We will optimize folio_pte_batch() separately, to ignore selected
PTE bits. This patch is based on work by Ryan Roberts.

Use __always_inline for __copy_present_ptes() and keep the handling for
single PTEs completely separate from the multi-PTE case: we really want
the compiler to optimize for the single-PTE case with small folios, to
not degrade performance.

Note that PTE batching will never exceed a single page table and will
always stay within VMA boundaries.

Further, processing PTE-mapped THP that maybe pinned and have
PageAnonExclusive set on at least one subpage should work as expected,
but there is room for improvement: We will repeatedly (1) detect a PTE
batch (2) detect that we have to copy a page (3) fall back and allocate a
single page to copy a single page.
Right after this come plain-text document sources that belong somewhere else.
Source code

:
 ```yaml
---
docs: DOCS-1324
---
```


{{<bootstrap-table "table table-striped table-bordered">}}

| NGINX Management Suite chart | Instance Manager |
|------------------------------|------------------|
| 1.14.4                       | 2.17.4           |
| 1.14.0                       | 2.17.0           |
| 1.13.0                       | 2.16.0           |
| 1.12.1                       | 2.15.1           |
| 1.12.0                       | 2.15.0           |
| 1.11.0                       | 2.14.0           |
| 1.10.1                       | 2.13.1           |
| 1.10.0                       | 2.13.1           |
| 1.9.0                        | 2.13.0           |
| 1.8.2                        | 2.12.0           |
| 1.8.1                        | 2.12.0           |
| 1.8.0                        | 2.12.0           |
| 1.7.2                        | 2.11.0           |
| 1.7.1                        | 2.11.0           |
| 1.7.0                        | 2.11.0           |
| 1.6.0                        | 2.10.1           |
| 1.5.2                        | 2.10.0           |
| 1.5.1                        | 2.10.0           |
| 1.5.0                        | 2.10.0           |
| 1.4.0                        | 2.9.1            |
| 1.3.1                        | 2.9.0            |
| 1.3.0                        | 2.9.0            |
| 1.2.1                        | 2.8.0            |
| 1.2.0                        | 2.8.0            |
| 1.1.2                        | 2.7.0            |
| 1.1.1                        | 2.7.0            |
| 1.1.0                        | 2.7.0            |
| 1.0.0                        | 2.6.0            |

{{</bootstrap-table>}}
For now we won't care as pinned pages
are a corner case, and we should rather look into maintaining only a
single PageAnonExclusive bit for large folios.

Signed-off-by: David Hildenbrand <david@xxxxxxxxxx>
---
 include/linux/pgtable.h |  31 +++++++++++
 mm/memory.c             | 112 +++++++++++++++++++++++++++++++++-------
 2 files changed, 124 insertions(+), 19 deletions(-)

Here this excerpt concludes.